▶ _Requirement_: Your job is to copy every record exactly.

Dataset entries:
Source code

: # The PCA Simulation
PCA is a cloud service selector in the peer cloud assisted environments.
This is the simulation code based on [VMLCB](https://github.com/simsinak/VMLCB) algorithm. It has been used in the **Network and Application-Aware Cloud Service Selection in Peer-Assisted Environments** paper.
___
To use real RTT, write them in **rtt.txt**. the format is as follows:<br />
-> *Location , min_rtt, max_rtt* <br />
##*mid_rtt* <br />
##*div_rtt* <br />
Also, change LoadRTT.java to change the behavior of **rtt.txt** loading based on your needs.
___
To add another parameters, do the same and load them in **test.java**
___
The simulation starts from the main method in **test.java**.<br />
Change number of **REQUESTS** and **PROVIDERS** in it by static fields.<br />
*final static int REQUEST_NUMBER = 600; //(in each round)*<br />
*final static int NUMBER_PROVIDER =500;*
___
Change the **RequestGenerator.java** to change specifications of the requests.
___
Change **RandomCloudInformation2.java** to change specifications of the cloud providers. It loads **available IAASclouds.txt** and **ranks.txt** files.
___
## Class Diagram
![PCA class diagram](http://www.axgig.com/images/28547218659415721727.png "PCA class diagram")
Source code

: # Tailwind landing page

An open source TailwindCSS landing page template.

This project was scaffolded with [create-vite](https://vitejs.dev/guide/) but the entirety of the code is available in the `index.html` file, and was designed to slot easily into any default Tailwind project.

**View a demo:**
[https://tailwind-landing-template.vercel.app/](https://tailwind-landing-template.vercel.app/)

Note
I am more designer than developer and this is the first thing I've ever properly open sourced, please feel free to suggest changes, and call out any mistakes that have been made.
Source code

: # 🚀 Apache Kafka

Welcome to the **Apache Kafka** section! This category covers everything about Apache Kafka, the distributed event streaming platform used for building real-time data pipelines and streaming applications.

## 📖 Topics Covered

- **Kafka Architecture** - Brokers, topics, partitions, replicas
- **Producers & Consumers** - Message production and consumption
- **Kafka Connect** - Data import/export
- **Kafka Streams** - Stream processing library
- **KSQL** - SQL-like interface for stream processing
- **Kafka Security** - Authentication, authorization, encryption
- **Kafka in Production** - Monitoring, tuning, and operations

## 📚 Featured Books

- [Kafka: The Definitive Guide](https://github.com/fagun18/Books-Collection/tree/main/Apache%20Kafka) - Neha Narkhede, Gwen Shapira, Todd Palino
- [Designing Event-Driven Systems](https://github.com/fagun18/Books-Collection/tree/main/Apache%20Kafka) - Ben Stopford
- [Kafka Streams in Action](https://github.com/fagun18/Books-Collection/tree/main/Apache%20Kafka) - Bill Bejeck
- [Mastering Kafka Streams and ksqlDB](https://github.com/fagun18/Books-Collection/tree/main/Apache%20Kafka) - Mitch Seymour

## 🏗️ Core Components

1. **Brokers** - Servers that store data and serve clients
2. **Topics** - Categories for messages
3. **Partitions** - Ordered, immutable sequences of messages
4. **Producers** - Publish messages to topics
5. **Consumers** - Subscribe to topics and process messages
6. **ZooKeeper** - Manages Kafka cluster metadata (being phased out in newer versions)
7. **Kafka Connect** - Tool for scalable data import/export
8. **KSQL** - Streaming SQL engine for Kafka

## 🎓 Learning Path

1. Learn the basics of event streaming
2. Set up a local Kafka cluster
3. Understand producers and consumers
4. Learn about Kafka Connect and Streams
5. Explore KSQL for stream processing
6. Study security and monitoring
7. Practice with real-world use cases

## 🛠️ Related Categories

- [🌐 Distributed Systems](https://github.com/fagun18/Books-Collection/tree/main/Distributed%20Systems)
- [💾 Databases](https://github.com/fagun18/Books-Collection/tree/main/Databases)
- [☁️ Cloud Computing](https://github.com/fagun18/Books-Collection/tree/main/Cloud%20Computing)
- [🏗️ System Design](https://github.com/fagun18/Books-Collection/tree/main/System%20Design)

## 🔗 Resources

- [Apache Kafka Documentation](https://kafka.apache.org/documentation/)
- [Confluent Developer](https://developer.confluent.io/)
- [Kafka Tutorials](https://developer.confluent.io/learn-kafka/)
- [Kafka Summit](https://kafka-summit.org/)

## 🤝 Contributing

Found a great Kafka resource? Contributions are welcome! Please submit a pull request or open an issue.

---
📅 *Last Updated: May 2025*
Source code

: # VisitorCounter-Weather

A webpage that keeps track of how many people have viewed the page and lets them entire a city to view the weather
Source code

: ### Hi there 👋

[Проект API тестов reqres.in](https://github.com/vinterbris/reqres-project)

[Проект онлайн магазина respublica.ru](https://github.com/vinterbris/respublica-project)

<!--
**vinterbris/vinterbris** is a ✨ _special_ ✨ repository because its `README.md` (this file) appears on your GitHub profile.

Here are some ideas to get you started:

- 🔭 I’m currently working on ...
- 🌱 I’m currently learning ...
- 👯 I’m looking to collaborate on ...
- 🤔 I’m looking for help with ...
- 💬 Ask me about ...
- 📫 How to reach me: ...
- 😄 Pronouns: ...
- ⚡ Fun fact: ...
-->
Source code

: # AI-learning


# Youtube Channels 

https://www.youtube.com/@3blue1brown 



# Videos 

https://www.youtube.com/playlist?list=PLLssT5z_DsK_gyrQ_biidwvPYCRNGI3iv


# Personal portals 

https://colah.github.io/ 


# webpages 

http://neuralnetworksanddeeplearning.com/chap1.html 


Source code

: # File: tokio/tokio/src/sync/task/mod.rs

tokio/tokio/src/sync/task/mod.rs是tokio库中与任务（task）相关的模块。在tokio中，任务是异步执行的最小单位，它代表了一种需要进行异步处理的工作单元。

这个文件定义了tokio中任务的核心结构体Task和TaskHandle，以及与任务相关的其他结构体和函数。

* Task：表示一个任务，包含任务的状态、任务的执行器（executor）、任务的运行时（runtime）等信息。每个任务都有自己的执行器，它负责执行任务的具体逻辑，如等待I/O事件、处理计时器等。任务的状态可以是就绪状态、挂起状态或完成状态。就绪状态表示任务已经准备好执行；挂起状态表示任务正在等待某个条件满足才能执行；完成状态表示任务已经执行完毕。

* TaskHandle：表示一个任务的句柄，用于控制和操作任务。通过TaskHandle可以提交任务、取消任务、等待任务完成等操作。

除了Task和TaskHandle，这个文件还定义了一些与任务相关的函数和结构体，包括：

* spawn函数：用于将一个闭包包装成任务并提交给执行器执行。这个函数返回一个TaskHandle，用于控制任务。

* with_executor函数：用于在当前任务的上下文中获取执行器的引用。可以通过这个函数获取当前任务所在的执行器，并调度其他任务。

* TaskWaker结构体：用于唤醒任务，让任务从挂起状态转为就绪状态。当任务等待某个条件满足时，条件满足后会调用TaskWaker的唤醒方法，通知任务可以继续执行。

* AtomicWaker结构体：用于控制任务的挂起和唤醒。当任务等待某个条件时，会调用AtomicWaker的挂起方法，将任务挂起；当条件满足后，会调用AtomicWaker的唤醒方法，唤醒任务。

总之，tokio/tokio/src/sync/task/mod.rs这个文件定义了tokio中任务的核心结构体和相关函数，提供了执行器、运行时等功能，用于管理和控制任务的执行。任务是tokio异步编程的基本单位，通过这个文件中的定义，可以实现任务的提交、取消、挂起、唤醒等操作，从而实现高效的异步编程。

▶ _Written answer_:
Source code

: # The PCA Simulation
PCA is a cloud service selector in the peer cloud assisted environments.
This is the simulation code based on [VMLCB](https://github.com/simsinak/VMLCB) algorithm. It has been used in the **Network and Application-Aware Cloud Service Selection in Peer-Assisted Environments** paper.
___
To use real RTT, write them in **rtt.txt**. the format is as follows:<br />
-> *Location , min_rtt, max_rtt* <br />
##*mid_rtt* <br />
##*div_rtt* <br />
Also, change LoadRTT.java to change the behavior of **rtt.txt** loading based on your needs.
___
To add another parameters, do the same and load them in **test.java**
___
The simulation starts from the main method in **test.java**.<br />
Change number of **REQUESTS** and **PROVIDERS** in it by static fields.<br />
*final static int REQUEST_NUMBER = 600; //(in each round)*<br />
*final static int NUMBER_PROVIDER =500;*
___
Change the **RequestGenerator.java** to change specifications of the requests.
___
Change **RandomCloudInformation2.java** to change specifications of the cloud providers. It loads **available IAASclouds.txt** and **ranks.txt** files.
___
## Class Diagram
![PCA class diagram](http://www.axgig.com/images/28547218659415721727.png "PCA class diagram")
Source code

: # Tailwind landing page

An open source TailwindCSS landing page template.

This project was scaffolded with [create-vite](https://vitejs.dev/guide/) but the entirety of the code is available in the `index.html` file, and was designed to slot easily into any default Tailwind project.

**View a demo:**
[https://tailwind-landing-template.vercel.app/](https://tailwind-landing-template.vercel.app/)

Note
I am more designer than developer and this is the first thing I've ever properly open sourced, please feel free to suggest changes, and call out any mistakes that have been made.
Source code

: # 🚀 Apache Kafka

Welcome to the **Apache Kafka** section! This category covers everything about Apache Kafka, the distributed event streaming platform used for building real-time data pipelines and streaming applications.

## 📖 Topics Covered

- **Kafka Architecture** - Brokers, topics, partitions, replicas
- **Producers & Consumers** - Message production and consumption
- **Kafka Connect** - Data import/export
- **Kafka Streams** - Stream processing library
- **KSQL** - SQL-like interface for stream processing
- **Kafka Security** - Authentication, authorization, encryption
- **Kafka in Production** - Monitoring, tuning, and operations

## 📚 Featured Books

- [Kafka: The Definitive Guide](https://github.com/fagun18/Books-Collection/tree/main/Apache%20Kafka) - Neha Narkhede, Gwen Shapira, Todd Palino
- [Designing Event-Driven Systems](https://github.com/fagun18/Books-Collection/tree/main/Apache%20Kafka) - Ben Stopford
- [Kafka Streams in Action](https://github.com/fagun18/Books-Collection/tree/main/Apache%20Kafka) - Bill Bejeck
- [Mastering Kafka Streams and ksqlDB](https://github.com/fagun18/Books-Collection/tree/main/Apache%20Kafka) - Mitch Seymour

## 🏗️ Core Components

1. **Brokers** - Servers that store data and serve clients
2. **Topics** - Categories for messages
3. **Partitions** - Ordered, immutable sequences of messages
4. **Producers** - Publish messages to topics
5. **Consumers** - Subscribe to topics and process messages
6. **ZooKeeper** - Manages Kafka cluster metadata (being phased out in newer versions)
7. **Kafka Connect** - Tool for scalable data import/export
8. **KSQL** - Streaming SQL engine for Kafka

## 🎓 Learning Path

1. Learn the basics of event streaming
2. Set up a local Kafka cluster
3. Understand producers and consumers
4. Learn about Kafka Connect and Streams
5. Explore KSQL for stream processing
6. Study security and monitoring
7. Practice with real-world use cases

## 🛠️ Related Categories

- [🌐 Distributed Systems](https://github.com/fagun18/Books-Collection/tree/main/Distributed%20Systems)
- [💾 Databases](https://github.com/fagun18/Books-Collection/tree/main/Databases)
- [☁️ Cloud Computing](https://github.com/fagun18/Books-Collection/tree/main/Cloud%20Computing)
- [🏗️ System Design](https://github.com/fagun18/Books-Collection/tree/main/System%20Design)

## 🔗 Resources

- [Apache Kafka Documentation](https://kafka.apache.org/documentation/)
- [Confluent Developer](https://developer.confluent.io/)
- [Kafka Tutorials](https://developer.confluent.io/learn-kafka/)
- [Kafka Summit](https://kafka-summit.org/)

## 🤝 Contributing

Found a great Kafka resource? Contributions are welcome! Please submit a pull request or open an issue.

---
📅 *Last Updated: May 2025*
Source code

: # VisitorCounter-Weather

A webpage that keeps track of how many people have viewed the page and lets them entire a city to view the weather
Source code

: ### Hi there 👋

[Проект API тестов reqres.in](https://github.com/vinterbris/reqres-project)

[Проект онлайн магазина respublica.ru](https://github.com/vinterbris/respublica-project)

<!--
**vinterbris/vinterbris** is a ✨ _special_ ✨ repository because its `README.md` (this file) appears on your GitHub profile.

Here are some ideas to get you started:

- 🔭 I’m currently working on ...
- 🌱 I’m currently learning ...
- 👯 I’m looking to collaborate on ...
- 🤔 I’m looking for help with ...
- 💬 Ask me about ...
- 📫 How to reach me: ...
- 😄 Pronouns: ...
- ⚡ Fun fact: ...
-->
Source code

: # AI-learning


# Youtube Channels 

https://www.youtube.com/@3blue1brown 



# Videos 

https://www.youtube.com/playlist?list=PLLssT5z_DsK_gyrQ_biidwvPYCRNGI3iv


# Personal portals 

https://colah.github.io/ 


# webpages 

http://neuralnetworksanddeeplearning.com/chap1.html 


Source code

: # File: tokio/tokio/src/sync/task/mod.rs

tokio/tokio/src/sync/task/mod.rs是tokio库中与任务（task）相关的模块。在tokio中，任务是异步执行的最小单位，它代表了一种需要进行异步处理的工作单元。

这个文件定义了tokio中任务的核心结构体Task和TaskHandle，以及与任务相关的其他结构体和函数。

* Task：表示一个任务，包含任务的状态、任务的执行器（executor）、任务的运行时（runtime）等信息。每个任务都有自己的执行器，它负责执行任务的具体逻辑，如等待I/O事件、处理计时器等。任务的状态可以是就绪状态、挂起状态或完成状态。就绪状态表示任务已经准备好执行；挂起状态表示任务正在等待某个条件满足才能执行；完成状态表示任务已经执行完毕。

* TaskHandle：表示一个任务的句柄，用于控制和操作任务。通过TaskHandle可以提交任务、取消任务、等待任务完成等操作。

除了Task和TaskHandle，这个文件还定义了一些与任务相关的函数和结构体，包括：

* spawn函数：用于将一个闭包包装成任务并提交给执行器执行。这个函数返回一个TaskHandle，用于控制任务。

* with_executor函数：用于在当前任务的上下文中获取执行器的引用。可以通过这个函数获取当前任务所在的执行器，并调度其他任务。

* TaskWaker结构体：用于唤醒任务，让任务从挂起状态转为就绪状态。当任务等待某个条件满足时，条件满足后会调用TaskWaker的唤醒方法，通知任务可以继续执行。

* AtomicWaker结构体：用于控制任务的挂起和唤醒。当任务等待某个条件时，会调用AtomicWaker的挂起方法，将任务挂起；当条件满足后，会调用AtomicWaker的唤醒方法，唤醒任务。

总之，tokio/tokio/src/sync/task/mod.rs这个文件定义了tokio中任务的核心结构体和相关函数，提供了执行器、运行时等功能，用于管理和控制任务的执行。任务是tokio异步编程的基本单位，通过这个文件中的定义，可以实现任务的提交、取消、挂起、唤醒等操作，从而实现高效的异步编程。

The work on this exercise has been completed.